◆ MATERIAL FOR THIS TASK ◆

────────────────────

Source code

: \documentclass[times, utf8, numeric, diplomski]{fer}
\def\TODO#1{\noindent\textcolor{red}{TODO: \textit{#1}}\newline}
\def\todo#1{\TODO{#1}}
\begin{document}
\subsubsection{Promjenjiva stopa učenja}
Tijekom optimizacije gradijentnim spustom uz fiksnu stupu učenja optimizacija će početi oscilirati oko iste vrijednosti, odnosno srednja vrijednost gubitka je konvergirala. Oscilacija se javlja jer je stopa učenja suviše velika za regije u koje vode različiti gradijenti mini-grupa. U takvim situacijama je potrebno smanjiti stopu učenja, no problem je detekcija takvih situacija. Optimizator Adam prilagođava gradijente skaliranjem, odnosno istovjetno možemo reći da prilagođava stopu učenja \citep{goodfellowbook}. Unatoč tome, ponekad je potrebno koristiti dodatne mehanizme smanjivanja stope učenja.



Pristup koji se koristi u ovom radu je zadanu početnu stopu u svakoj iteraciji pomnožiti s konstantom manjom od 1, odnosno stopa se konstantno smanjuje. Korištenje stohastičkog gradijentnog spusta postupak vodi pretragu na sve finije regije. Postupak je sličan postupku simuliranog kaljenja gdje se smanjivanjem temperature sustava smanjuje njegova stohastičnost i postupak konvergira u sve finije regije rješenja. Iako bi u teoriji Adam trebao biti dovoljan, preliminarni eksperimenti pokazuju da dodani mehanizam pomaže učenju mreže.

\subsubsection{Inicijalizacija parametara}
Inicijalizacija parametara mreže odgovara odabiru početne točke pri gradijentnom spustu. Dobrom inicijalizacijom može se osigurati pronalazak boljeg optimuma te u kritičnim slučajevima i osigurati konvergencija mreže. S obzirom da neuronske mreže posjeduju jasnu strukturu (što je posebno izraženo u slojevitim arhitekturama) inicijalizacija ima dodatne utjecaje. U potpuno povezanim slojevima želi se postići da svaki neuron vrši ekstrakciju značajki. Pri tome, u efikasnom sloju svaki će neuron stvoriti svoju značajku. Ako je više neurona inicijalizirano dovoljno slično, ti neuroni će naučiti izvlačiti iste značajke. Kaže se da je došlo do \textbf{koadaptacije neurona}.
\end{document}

────────────────────

◆ EXERCISE REQUIREMENTS ◆
Once more, print every line of the material exactly.

◆ OUTPUT BELOW ◆
Source code

: \documentclass[times, utf8, numeric, diplomski]{fer}
\def\TODO#1{\noindent\textcolor{red}{TODO: \textit{#1}}\newline}
\def\todo#1{\TODO{#1}}
\begin{document}
\subsubsection{Promjenjiva stopa učenja}
Tijekom optimizacije gradijentnim spustom uz fiksnu stupu učenja optimizacija će početi oscilirati oko iste vrijednosti, odnosno srednja vrijednost gubitka je konvergirala. Oscilacija se javlja jer je stopa učenja suviše velika za regije u koje vode različiti gradijenti mini-grupa. U takvim situacijama je potrebno smanjiti stopu učenja, no problem je detekcija takvih situacija. Optimizator Adam prilagođava gradijente skaliranjem, odnosno istovjetno možemo reći da prilagođava stopu učenja \citep{goodfellowbook}. Unatoč tome, ponekad je potrebno koristiti dodatne mehanizme smanjivanja stope učenja.



Pristup koji se koristi u ovom radu je zadanu početnu stopu u svakoj iteraciji pomnožiti s konstantom manjom od 1, odnosno stopa se konstantno smanjuje. Korištenje stohastičkog gradijentnog spusta postupak vodi pretragu na sve finije regije. Postupak je sličan postupku simuliranog kaljenja gdje se smanjivanjem temperature sustava smanjuje njegova stohastičnost i postupak konvergira u sve finije regije rješenja. Iako bi u teoriji Adam trebao biti dovoljan, preliminarni eksperimenti pokazuju da dodani mehanizam pomaže učenju mreže.

\subsubsection{Inicijalizacija parametara}
Inicijalizacija parametara mreže odgovara odabiru početne točke pri gradijentnom spustu. Dobrom inicijalizacijom može se osigurati pronalazak boljeg optimuma te u kritičnim slučajevima i osigurati konvergencija mreže. S obzirom da neuronske mreže posjeduju jasnu strukturu (što je posebno izraženo u slojevitim arhitekturama) inicijalizacija ima dodatne utjecaje. U potpuno povezanim slojevima želi se postići da svaki neuron vrši ekstrakciju značajki. Pri tome, u efikasnom sloju svaki će neuron stvoriti svoju značajku. Ako je više neurona inicijalizirano dovoljno slično, ti neuroni će naučiti izvlačiti iste značajke. Kaže se da je došlo do \textbf{koadaptacije neurona}.
\end{document}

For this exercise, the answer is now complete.